● Task directions: Give back an exact copy of the lines below, from the first through the line with "- Make a hole using/fill ~ 0 ~ ~ ~ ~ air."; please stop there.
━━ Supplied information ━━
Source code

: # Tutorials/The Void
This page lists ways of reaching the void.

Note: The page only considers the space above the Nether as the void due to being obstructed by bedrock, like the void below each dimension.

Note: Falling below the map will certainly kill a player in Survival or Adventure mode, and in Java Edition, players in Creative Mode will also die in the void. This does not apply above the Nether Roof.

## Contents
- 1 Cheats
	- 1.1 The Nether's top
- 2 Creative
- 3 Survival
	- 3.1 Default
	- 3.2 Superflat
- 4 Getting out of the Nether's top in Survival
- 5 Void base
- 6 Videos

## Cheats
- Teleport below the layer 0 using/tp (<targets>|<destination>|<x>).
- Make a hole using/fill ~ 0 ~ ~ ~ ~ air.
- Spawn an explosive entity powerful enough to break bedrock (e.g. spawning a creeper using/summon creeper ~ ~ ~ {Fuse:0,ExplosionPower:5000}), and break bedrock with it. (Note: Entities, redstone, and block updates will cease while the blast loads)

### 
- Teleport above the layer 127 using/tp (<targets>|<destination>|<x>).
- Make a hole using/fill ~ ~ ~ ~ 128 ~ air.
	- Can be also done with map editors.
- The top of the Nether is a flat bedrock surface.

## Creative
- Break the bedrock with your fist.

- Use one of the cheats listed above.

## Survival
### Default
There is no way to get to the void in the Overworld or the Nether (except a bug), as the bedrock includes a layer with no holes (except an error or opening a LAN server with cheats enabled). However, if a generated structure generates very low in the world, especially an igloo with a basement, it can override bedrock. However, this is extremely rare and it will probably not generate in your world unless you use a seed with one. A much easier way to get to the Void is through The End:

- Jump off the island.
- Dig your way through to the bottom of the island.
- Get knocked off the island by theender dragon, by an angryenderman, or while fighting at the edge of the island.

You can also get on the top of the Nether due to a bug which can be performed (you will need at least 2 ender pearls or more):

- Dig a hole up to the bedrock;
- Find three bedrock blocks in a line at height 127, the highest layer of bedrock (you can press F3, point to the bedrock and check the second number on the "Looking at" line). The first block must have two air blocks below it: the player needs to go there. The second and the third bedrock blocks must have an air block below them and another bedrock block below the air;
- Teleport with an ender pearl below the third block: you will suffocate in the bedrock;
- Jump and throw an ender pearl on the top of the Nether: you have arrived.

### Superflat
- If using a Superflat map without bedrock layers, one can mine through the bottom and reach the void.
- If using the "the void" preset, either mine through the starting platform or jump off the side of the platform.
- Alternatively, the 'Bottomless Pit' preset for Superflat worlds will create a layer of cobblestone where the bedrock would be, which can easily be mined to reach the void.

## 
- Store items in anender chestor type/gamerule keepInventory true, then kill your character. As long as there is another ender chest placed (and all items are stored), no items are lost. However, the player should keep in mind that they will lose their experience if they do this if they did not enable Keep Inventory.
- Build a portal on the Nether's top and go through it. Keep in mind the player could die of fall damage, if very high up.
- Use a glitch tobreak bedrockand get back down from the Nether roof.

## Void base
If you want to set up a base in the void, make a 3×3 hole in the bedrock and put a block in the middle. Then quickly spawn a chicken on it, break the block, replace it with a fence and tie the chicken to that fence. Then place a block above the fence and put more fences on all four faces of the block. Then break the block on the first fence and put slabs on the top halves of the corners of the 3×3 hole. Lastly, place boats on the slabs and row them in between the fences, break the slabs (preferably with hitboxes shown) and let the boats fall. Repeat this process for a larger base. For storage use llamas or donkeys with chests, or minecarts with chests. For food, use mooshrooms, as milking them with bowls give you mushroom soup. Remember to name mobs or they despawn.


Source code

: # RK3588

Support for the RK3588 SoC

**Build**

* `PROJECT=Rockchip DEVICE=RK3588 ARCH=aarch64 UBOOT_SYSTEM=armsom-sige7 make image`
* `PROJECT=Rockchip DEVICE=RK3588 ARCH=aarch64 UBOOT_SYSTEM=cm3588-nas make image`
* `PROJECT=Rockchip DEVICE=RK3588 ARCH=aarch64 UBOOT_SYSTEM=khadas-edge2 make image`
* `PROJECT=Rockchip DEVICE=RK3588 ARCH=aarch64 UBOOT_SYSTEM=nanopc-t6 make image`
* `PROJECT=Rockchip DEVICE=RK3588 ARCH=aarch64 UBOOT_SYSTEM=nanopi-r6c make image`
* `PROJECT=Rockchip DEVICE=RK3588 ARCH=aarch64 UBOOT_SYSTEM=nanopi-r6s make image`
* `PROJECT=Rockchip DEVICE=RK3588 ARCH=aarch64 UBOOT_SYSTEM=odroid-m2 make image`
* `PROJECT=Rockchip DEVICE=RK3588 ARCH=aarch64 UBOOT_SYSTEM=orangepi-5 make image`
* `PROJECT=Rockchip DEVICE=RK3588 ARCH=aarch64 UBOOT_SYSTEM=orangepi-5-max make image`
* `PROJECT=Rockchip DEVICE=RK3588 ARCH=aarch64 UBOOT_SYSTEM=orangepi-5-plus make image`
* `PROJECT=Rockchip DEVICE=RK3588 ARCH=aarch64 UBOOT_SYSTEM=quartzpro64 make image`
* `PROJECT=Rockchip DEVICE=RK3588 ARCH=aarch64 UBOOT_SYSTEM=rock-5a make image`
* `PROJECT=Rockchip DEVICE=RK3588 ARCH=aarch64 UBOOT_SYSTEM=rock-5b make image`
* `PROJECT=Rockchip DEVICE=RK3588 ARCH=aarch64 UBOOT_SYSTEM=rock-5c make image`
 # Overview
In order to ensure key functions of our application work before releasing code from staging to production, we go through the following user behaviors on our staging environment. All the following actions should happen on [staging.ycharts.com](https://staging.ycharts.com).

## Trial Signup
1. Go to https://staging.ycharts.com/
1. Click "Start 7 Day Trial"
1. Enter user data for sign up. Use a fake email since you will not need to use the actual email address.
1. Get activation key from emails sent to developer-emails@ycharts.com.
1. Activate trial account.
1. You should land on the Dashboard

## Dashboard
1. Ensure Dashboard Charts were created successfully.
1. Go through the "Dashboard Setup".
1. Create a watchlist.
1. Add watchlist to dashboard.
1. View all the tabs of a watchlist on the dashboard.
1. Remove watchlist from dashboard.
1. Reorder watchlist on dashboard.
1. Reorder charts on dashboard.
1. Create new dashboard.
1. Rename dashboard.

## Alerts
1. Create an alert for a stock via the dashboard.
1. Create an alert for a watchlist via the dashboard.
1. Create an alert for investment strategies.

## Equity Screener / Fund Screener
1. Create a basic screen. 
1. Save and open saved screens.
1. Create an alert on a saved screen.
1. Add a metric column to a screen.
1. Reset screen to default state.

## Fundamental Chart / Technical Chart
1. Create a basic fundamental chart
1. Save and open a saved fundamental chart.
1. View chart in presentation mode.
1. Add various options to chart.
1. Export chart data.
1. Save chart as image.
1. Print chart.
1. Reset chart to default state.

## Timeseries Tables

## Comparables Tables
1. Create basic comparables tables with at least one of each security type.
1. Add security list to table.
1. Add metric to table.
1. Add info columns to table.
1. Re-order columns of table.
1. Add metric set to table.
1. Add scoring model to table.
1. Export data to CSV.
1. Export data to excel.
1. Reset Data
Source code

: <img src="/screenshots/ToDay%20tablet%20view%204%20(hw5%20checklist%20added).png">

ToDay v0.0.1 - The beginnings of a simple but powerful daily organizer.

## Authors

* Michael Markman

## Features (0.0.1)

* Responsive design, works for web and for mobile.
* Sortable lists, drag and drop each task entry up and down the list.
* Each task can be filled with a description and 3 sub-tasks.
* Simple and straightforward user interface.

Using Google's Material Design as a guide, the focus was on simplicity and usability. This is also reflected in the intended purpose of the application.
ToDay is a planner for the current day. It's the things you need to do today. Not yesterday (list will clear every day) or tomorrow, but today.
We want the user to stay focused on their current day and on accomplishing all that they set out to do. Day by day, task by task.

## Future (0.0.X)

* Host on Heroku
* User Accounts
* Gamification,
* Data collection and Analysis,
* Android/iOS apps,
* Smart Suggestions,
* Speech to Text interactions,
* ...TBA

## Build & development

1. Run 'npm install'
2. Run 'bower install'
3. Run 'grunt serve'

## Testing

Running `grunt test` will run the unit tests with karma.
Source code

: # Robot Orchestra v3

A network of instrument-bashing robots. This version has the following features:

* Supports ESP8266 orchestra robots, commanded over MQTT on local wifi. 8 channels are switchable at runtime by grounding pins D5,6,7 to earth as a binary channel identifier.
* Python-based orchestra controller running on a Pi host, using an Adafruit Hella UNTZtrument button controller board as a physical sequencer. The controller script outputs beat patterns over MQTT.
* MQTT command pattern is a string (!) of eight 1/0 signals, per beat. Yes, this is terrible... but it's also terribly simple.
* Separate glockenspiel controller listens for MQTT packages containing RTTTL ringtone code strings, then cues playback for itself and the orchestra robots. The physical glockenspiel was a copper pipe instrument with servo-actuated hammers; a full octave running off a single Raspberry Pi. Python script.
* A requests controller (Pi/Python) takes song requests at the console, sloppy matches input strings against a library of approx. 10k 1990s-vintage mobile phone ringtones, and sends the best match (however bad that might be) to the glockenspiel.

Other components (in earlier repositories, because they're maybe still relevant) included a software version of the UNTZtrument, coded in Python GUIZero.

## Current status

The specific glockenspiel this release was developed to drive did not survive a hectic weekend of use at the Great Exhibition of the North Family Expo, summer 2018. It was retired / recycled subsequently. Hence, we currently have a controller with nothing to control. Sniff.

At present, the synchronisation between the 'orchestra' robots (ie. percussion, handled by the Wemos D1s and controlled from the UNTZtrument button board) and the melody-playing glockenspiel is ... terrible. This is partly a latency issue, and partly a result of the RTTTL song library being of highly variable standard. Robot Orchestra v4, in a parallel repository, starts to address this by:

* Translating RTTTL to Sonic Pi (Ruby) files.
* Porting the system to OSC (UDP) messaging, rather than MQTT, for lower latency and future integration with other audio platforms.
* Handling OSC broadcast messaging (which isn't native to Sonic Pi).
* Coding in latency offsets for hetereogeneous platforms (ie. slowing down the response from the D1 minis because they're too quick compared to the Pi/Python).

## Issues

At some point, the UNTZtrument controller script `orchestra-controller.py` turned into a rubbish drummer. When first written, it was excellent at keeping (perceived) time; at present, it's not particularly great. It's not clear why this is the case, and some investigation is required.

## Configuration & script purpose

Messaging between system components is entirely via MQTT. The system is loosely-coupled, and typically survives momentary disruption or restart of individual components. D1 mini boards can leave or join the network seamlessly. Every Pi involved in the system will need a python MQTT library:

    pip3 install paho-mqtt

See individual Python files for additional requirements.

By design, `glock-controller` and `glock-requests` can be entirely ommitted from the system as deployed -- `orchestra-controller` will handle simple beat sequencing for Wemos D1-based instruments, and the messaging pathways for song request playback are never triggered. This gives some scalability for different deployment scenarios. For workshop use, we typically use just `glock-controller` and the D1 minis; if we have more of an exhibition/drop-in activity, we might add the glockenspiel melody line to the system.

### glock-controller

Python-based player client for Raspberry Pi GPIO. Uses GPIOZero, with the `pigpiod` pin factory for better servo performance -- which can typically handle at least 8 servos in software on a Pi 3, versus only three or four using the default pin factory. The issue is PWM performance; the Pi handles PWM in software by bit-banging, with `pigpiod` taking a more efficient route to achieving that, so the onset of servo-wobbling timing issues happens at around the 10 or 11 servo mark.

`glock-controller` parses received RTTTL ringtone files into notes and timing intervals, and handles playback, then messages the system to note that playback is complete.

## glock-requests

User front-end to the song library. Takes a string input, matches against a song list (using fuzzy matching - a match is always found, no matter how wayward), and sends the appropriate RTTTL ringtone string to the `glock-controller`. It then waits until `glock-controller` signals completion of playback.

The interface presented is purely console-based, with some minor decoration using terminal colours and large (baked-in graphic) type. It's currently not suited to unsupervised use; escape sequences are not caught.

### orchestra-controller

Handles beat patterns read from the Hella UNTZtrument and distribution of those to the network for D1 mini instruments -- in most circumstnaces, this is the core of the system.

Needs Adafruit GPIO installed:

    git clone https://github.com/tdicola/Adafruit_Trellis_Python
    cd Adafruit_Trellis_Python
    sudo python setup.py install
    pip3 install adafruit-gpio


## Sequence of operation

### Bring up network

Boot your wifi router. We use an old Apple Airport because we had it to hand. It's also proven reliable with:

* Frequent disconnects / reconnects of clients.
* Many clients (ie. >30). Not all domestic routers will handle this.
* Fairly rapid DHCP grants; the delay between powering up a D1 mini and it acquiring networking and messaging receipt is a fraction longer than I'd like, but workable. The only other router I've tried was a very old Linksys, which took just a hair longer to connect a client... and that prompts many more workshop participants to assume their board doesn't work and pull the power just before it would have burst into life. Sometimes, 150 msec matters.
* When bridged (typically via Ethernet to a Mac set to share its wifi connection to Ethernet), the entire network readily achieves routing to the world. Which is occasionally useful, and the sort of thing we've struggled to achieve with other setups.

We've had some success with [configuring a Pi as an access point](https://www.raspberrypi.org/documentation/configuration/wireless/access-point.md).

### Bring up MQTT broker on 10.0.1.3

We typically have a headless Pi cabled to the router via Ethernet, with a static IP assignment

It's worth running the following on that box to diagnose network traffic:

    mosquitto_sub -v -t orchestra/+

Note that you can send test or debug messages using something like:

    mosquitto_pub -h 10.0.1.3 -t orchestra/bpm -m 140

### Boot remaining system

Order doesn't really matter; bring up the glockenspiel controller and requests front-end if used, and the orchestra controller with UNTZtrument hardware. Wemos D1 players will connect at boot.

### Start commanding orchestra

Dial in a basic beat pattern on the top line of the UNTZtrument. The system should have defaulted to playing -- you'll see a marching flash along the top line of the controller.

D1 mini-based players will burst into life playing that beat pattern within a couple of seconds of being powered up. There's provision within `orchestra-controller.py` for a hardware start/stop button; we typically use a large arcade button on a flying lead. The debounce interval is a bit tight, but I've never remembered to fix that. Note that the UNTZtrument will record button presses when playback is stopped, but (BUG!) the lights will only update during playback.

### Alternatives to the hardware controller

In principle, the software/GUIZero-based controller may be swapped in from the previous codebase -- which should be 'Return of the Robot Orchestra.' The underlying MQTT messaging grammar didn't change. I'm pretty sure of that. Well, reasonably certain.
━━━
● Answer for the task:
Source code

: # Tutorials/The Void
This page lists ways of reaching the void.

Note: The page only considers the space above the Nether as the void due to being obstructed by bedrock, like the void below each dimension.

Note: Falling below the map will certainly kill a player in Survival or Adventure mode, and in Java Edition, players in Creative Mode will also die in the void. This does not apply above the Nether Roof.

## Contents
- 1 Cheats
	- 1.1 The Nether's top
- 2 Creative
- 3 Survival
	- 3.1 Default
	- 3.2 Superflat
- 4 Getting out of the Nether's top in Survival
- 5 Void base
- 6 Videos

## Cheats
- Teleport below the layer 0 using/tp (<targets>|<destination>|<x>).
- Make a hole using/fill ~ 0 ~ ~ ~ ~ air.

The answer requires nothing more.